[Stored data entries]
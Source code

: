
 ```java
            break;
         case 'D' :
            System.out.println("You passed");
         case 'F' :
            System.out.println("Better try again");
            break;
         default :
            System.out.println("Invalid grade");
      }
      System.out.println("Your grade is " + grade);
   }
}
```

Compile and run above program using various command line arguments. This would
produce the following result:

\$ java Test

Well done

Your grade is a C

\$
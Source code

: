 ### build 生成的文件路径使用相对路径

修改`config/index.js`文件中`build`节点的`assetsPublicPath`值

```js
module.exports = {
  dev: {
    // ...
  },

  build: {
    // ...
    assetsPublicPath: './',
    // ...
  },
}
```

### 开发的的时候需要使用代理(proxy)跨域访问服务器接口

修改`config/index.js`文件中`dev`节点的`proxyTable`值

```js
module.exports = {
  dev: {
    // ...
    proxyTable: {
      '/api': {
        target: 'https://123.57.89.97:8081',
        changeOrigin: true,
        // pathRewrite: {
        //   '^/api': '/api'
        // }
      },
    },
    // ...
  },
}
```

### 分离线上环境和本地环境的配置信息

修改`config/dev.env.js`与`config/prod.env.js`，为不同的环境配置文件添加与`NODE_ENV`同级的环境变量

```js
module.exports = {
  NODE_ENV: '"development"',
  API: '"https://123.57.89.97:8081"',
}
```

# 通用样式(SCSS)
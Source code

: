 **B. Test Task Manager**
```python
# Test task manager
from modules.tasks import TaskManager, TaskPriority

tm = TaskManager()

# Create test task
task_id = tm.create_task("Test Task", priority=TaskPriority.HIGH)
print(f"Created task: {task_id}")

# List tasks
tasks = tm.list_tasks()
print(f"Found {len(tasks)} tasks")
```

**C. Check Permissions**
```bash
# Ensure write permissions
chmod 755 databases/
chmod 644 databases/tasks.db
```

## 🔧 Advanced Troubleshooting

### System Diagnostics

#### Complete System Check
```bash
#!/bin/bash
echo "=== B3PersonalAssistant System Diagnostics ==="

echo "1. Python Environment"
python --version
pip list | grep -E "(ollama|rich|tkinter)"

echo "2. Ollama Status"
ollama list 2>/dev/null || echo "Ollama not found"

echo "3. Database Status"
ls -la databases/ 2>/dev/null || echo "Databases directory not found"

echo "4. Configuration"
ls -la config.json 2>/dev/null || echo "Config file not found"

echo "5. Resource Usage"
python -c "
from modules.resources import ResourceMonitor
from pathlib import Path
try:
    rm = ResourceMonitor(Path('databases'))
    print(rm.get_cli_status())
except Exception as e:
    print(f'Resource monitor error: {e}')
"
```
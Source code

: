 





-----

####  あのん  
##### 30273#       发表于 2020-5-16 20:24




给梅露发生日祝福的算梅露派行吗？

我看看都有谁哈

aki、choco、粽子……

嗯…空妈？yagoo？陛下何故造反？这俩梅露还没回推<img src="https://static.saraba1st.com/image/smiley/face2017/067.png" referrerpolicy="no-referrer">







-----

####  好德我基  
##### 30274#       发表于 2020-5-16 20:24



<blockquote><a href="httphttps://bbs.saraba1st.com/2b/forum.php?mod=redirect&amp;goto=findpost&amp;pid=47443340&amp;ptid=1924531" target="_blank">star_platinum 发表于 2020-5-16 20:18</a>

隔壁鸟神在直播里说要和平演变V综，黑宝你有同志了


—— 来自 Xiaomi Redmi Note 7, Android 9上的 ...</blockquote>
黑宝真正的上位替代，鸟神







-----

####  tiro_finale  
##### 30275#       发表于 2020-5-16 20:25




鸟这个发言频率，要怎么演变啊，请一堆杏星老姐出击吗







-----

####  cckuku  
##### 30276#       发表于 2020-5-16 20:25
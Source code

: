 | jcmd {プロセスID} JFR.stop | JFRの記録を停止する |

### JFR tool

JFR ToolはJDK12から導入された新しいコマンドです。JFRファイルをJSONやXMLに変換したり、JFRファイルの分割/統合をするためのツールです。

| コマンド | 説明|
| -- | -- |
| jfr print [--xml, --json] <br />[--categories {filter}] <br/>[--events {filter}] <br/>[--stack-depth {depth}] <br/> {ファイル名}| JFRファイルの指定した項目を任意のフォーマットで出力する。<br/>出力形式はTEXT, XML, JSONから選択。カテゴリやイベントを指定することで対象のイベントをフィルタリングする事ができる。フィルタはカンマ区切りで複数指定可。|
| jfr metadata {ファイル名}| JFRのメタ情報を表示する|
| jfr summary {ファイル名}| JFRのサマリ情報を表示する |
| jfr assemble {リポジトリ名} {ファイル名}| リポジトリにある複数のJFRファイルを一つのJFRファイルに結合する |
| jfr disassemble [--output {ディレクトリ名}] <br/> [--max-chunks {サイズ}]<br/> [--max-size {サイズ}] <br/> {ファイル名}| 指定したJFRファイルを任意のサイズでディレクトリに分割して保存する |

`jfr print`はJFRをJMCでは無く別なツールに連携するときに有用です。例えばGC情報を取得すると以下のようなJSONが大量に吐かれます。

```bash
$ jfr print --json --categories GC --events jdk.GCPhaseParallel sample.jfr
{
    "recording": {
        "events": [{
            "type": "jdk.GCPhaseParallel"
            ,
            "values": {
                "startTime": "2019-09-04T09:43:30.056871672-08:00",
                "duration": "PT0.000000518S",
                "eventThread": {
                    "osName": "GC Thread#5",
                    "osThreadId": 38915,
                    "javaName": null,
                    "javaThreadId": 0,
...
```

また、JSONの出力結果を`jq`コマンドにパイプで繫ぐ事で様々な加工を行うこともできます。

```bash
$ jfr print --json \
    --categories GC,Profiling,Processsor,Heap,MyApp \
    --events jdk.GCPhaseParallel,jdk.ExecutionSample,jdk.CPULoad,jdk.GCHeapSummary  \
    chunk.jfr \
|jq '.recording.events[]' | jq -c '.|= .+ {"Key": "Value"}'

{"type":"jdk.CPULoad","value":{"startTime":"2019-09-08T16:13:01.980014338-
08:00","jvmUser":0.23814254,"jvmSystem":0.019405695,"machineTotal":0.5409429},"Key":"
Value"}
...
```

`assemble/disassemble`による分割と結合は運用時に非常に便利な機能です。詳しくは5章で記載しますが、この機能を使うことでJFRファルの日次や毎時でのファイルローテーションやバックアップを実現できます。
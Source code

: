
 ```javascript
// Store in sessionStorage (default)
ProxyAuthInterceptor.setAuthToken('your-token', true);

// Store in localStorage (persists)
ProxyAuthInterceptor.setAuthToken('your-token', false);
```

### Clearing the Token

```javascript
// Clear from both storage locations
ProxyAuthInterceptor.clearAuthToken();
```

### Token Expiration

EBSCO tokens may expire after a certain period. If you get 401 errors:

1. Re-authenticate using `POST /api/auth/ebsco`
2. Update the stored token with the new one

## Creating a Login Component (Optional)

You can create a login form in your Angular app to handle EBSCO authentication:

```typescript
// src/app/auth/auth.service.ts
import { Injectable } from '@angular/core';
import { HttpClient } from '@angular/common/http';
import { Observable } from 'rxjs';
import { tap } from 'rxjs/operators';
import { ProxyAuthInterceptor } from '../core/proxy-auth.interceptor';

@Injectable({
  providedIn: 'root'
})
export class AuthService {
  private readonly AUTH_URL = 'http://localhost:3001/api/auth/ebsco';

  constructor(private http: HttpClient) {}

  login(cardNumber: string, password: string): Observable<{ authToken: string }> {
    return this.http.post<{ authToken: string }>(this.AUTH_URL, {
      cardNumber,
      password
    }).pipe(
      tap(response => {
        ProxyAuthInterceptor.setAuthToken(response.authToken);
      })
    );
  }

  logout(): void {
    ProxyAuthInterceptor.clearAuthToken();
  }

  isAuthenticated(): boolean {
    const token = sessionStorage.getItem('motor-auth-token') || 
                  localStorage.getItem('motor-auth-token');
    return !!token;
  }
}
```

DIRECTIONS:
What is needed is a verbatim copy of the data, complete from first line to last.

REPLY TO THE TASK:
Source code

:
 ```java
            break;
         case 'D' :
            System.out.println("You passed");
         case 'F' :
            System.out.println("Better try again");
            break;
         default :
            System.out.println("Invalid grade");
      }
      System.out.println("Your grade is " + grade);
   }
}
```

Compile and run above program using various command line arguments. This would
produce the following result:

\$ java Test

Well done

Your grade is a C

\$
Source code

: ### build 生成的文件路径使用相对路径

修改`config/index.js`文件中`build`节点的`assetsPublicPath`值

```js
module.exports = {
  dev: {
    // ...
  },

  build: {
    // ...
    assetsPublicPath: './',
    // ...
  },
}
```

### 开发的的时候需要使用代理(proxy)跨域访问服务器接口

修改`config/index.js`文件中`dev`节点的`proxyTable`值

```js
module.exports = {
  dev: {
    // ...
    proxyTable: {
      '/api': {
        target: 'https://123.57.89.97:8081',
        changeOrigin: true,
        // pathRewrite: {
        //   '^/api': '/api'
        // }
      },
    },
    // ...
  },
}
```

### 分离线上环境和本地环境的配置信息

修改`config/dev.env.js`与`config/prod.env.js`，为不同的环境配置文件添加与`NODE_ENV`同级的环境变量

```js
module.exports = {
  NODE_ENV: '"development"',
  API: '"https://123.57.89.97:8081"',
}
```

# 通用样式(SCSS)
Source code

: **B. Test Task Manager**
```python
# Test task manager
from modules.tasks import TaskManager, TaskPriority

tm = TaskManager()

# Create test task
task_id = tm.create_task("Test Task", priority=TaskPriority.HIGH)
print(f"Created task: {task_id}")

# List tasks
tasks = tm.list_tasks()
print(f"Found {len(tasks)} tasks")
```

**C. Check Permissions**
```bash
# Ensure write permissions
chmod 755 databases/
chmod 644 databases/tasks.db
```

## 🔧 Advanced Troubleshooting

### System Diagnostics

#### Complete System Check
```bash
#!/bin/bash
echo "=== B3PersonalAssistant System Diagnostics ==="

echo "1. Python Environment"
python --version
pip list | grep -E "(ollama|rich|tkinter)"

echo "2. Ollama Status"
ollama list 2>/dev/null || echo "Ollama not found"

echo "3. Database Status"
ls -la databases/ 2>/dev/null || echo "Databases directory not found"

echo "4. Configuration"
ls -la config.json 2>/dev/null || echo "Config file not found"

echo "5. Resource Usage"
python -c "
from modules.resources import ResourceMonitor
from pathlib import Path
try:
    rm = ResourceMonitor(Path('databases'))
    print(rm.get_cli_status())
except Exception as e:
    print(f'Resource monitor error: {e}')
"
```
Source code

: 





-----

####  あのん  
##### 30273#       发表于 2020-5-16 20:24




给梅露发生日祝福的算梅露派行吗？

我看看都有谁哈

aki、choco、粽子……

嗯…空妈？yagoo？陛下何故造反？这俩梅露还没回推<img src="https://static.saraba1st.com/image/smiley/face2017/067.png" referrerpolicy="no-referrer">







-----

####  好德我基  
##### 30274#       发表于 2020-5-16 20:24



<blockquote><a href="httphttps://bbs.saraba1st.com/2b/forum.php?mod=redirect&amp;goto=findpost&amp;pid=47443340&amp;ptid=1924531" target="_blank">star_platinum 发表于 2020-5-16 20:18</a>

隔壁鸟神在直播里说要和平演变V综，黑宝你有同志了


—— 来自 Xiaomi Redmi Note 7, Android 9上的 ...</blockquote>
黑宝真正的上位替代，鸟神







-----

####  tiro_finale  
##### 30275#       发表于 2020-5-16 20:25




鸟这个发言频率，要怎么演变啊，请一堆杏星老姐出击吗







-----

####  cckuku  
##### 30276#       发表于 2020-5-16 20:25
Source code

: | jcmd {プロセスID} JFR.stop | JFRの記録を停止する |

### JFR tool

JFR ToolはJDK12から導入された新しいコマンドです。JFRファイルをJSONやXMLに変換したり、JFRファイルの分割/統合をするためのツールです。

| コマンド | 説明|
| -- | -- |
| jfr print [--xml, --json] <br />[--categories {filter}] <br/>[--events {filter}] <br/>[--stack-depth {depth}] <br/> {ファイル名}| JFRファイルの指定した項目を任意のフォーマットで出力する。<br/>出力形式はTEXT, XML, JSONから選択。カテゴリやイベントを指定することで対象のイベントをフィルタリングする事ができる。フィルタはカンマ区切りで複数指定可。|
| jfr metadata {ファイル名}| JFRのメタ情報を表示する|
| jfr summary {ファイル名}| JFRのサマリ情報を表示する |
| jfr assemble {リポジトリ名} {ファイル名}| リポジトリにある複数のJFRファイルを一つのJFRファイルに結合する |
| jfr disassemble [--output {ディレクトリ名}] <br/> [--max-chunks {サイズ}]<br/> [--max-size {サイズ}] <br/> {ファイル名}| 指定したJFRファイルを任意のサイズでディレクトリに分割して保存する |

`jfr print`はJFRをJMCでは無く別なツールに連携するときに有用です。例えばGC情報を取得すると以下のようなJSONが大量に吐かれます。

```bash
$ jfr print --json --categories GC --events jdk.GCPhaseParallel sample.jfr
{
    "recording": {
        "events": [{
            "type": "jdk.GCPhaseParallel"
            ,
            "values": {
                "startTime": "2019-09-04T09:43:30.056871672-08:00",
                "duration": "PT0.000000518S",
                "eventThread": {
                    "osName": "GC Thread#5",
                    "osThreadId": 38915,
                    "javaName": null,
                    "javaThreadId": 0,
...
```

また、JSONの出力結果を`jq`コマンドにパイプで繫ぐ事で様々な加工を行うこともできます。

```bash
$ jfr print --json \
    --categories GC,Profiling,Processsor,Heap,MyApp \
    --events jdk.GCPhaseParallel,jdk.ExecutionSample,jdk.CPULoad,jdk.GCHeapSummary  \
    chunk.jfr \
|jq '.recording.events[]' | jq -c '.|= .+ {"Key": "Value"}'

{"type":"jdk.CPULoad","value":{"startTime":"2019-09-08T16:13:01.980014338-
08:00","jvmUser":0.23814254,"jvmSystem":0.019405695,"machineTotal":0.5409429},"Key":"
Value"}
...
```

`assemble/disassemble`による分割と結合は運用時に非常に便利な機能です。詳しくは5章で記載しますが、この機能を使うことでJFRファルの日次や毎時でのファイルローテーションやバックアップを実現できます。
Source code

:
 ```javascript
// Store in sessionStorage (default)
ProxyAuthInterceptor.setAuthToken('your-token', true);

// Store in localStorage (persists)
ProxyAuthInterceptor.setAuthToken('your-token', false);
```

### Clearing the Token

```javascript
// Clear from both storage locations
ProxyAuthInterceptor.clearAuthToken();
```

### Token Expiration

EBSCO tokens may expire after a certain period. If you get 401 errors:

1. Re-authenticate using `POST /api/auth/ebsco`
2. Update the stored token with the new one

## Creating a Login Component (Optional)

You can create a login form in your Angular app to handle EBSCO authentication:

```typescript
// src/app/auth/auth.service.ts
import { Injectable } from '@angular/core';
import { HttpClient } from '@angular/common/http';
import { Observable } from 'rxjs';
import { tap } from 'rxjs/operators';
import { ProxyAuthInterceptor } from '../core/proxy-auth.interceptor';

@Injectable({
  providedIn: 'root'
})
export class AuthService {
  private readonly AUTH_URL = 'http://localhost:3001/api/auth/ebsco';

  constructor(private http: HttpClient) {}

  login(cardNumber: string, password: string): Observable<{ authToken: string }> {
    return this.http.post<{ authToken: string }>(this.AUTH_URL, {
      cardNumber,
      password
    }).pipe(
      tap(response => {
        ProxyAuthInterceptor.setAuthToken(response.authToken);
      })
    );
  }

  logout(): void {
    ProxyAuthInterceptor.clearAuthToken();
  }

  isAuthenticated(): boolean {
    const token = sessionStorage.getItem('motor-auth-token') || 
                  localStorage.getItem('motor-auth-token');
    return !!token;
  }
}
```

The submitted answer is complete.